In Quebec, Zebra mussels are established in the St-Lawrence river, have been observed in Lake Memphremagog since 2017, and were newly detected in Lake Massawippi in the Estrie in 2021. DFO has partnered with the Quebec government and local stakeholders to prevent the spread of the species to other water bodies and to respond to new detections.

In British Columbia, the provincial government leads the management of aquatic invasive species. DFO supports British Columbia’s invasive mussel management by providing scientific advice and conducting risk assessments.

DFO is working closely with the Canada Border Services Agency to improve enforcement of the Aquatic Invasive Species Regulations at international borders, with a focus on preventing prohibited species from entering Canada, including invasive mussels.

In March 2021, DFO conducted emergency response activities in partnership with the Canada Border Services Agency and provincial and territorial governments to stop the importation and distribution of invasive mussel infested aquarium products across Canada. DFO continues to work with the Canada Border Services Agency to prevent illegal imports of these infested products into Canada.

Invasive Smallmouth Bass in the Miramichi System

DFO recognizes the seriousness of the threat that the Smallmouth Bass represents since it is considered an invasive species in the Miramichi River watershed.

In September 2021, DFO issued a new authorization under the Aquatic Invasive Species Regulations, authorizing the North Shore Micmac District Council, an Indigenous organization, to use a pesticide to eradicate Smallmouth Bass in the Miramichi River Watershed in the Summer 2022.

During its review of the project proposal, DFO consulted extensively with stakeholders, including First Nations groups, through virtual or physical community consultation sessions, and the Department will continue to collaborate with all partners involved on this project.

European Green Crab

DFO is concerned by the significant impacts that European Green Crab, found on both the Atlantic and Pacific coasts of Canada, can have on estuarine and marine ecosystems, and fisheries and aquaculture industries, by consuming and / or out competing indigenous species such as shellfish, crabs and lobsters and disrupting estuarine habitats such as eelgrass and saltmarsh in their quest for prey.

DFO is collaborating with partners including Indigenous governments and communities, provincial governments, environmental non-governmental organizations, fisheries unions, stakeholders and U.S. state and federal governments to try to address the threats that this species poses to Canadian ecosystems and fisheries.

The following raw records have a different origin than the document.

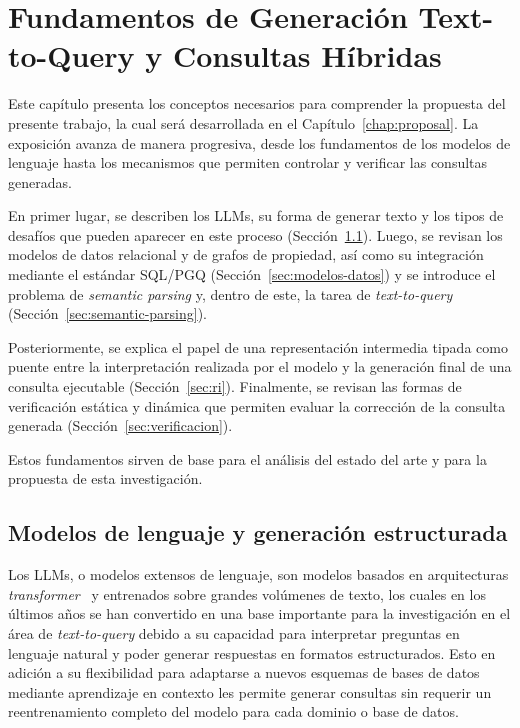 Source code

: \chapter{Fundamentos de Generación Text-to-Query y Consultas Híbridas}\label{chap:background}


Este capítulo presenta los conceptos necesarios para comprender la propuesta del presente trabajo, la cual será desarrollada en el Capítulo~\ref{chap:proposal}. La exposición avanza de manera progresiva, desde los fundamentos de los modelos de lenguaje hasta los mecanismos que permiten controlar y verificar las consultas generadas.

En primer lugar, se describen los \acp{LLM}, su forma de generar texto y los tipos de desafíos que pueden aparecer en este proceso (Sección~\ref{sec:modelos-lenguaje}). Luego, se revisan los modelos de datos relacional y de grafos de propiedad, así como su integración mediante el estándar \ac{SQL}/\ac{PGQ} (Sección~\ref{sec:modelos-datos}) y se introduce el problema de \emph{semantic parsing} y, dentro de este, la tarea de \emph{text-to-query} (Sección~\ref{sec:semantic-parsing}).

Posteriormente, se explica el papel de una representación intermedia tipada como puente entre la interpretación realizada por el modelo y la generación final de una consulta ejecutable (Sección~\ref{sec:ri}). Finalmente, se revisan las formas de verificación estática y dinámica que permiten evaluar la corrección de la consulta generada (Sección~\ref{sec:verificacion}).

Estos fundamentos sirven de base para el análisis del estado del arte y para la propuesta de esta investigación.

\section{Modelos de lenguaje y generación estructurada}
\label{sec:modelos-lenguaje}

Los \acp{LLM}, o modelos extensos de lenguaje, son modelos basados en arquitecturas \emph{transformer}~\cite{Vaswani2017Attention} y entrenados sobre grandes volúmenes de texto, los cuales en los últimos años se han convertido en una base importante para la investigación en el área de \emph{text-to-query} debido a su capacidad para interpretar preguntas en lenguaje natural y poder generar respuestas en formatos estructurados. Esto en adición a su flexibilidad para adaptarse a nuevos esquemas de bases de datos mediante aprendizaje en contexto \cite{Brown2020GPT3} les permite generar consultas sin requerir un reentrenamiento completo del modelo para cada dominio o base de datos.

DFO continues to generate scientific research or advice, and leads or supports prevention, early detection and control activities on both Atlantic and Pacific coasts, to manage the spread and the impacts of this invasive species in Canada; however, the species continues to spread and impacts on marine resources are anticipated to continue and increase.

Asian Carps

In 2017, our government invested $16 million over five years and $4 million ongoing in the Asian Carp Program to ensure Canada’s Great Lakes are protected from the harmful impacts of Asian carps.

Our government takes a comprehensive preventative approach to addressing the threat of these species, especially Grass Carp, and works collaboratively with American, Ontario and Quebec partners. DFO is available to assist in lab analysis should a fish be caught there.

To date, Asian carps have not established in the Canadian waters of the Great Lakes thanks to structured, organized surveillance and response efforts. 


Goldfish, a non-indigenous species, have been released into Canadian waters where they have been reported to reproduce and could therefore impact ecosystems and native fish species.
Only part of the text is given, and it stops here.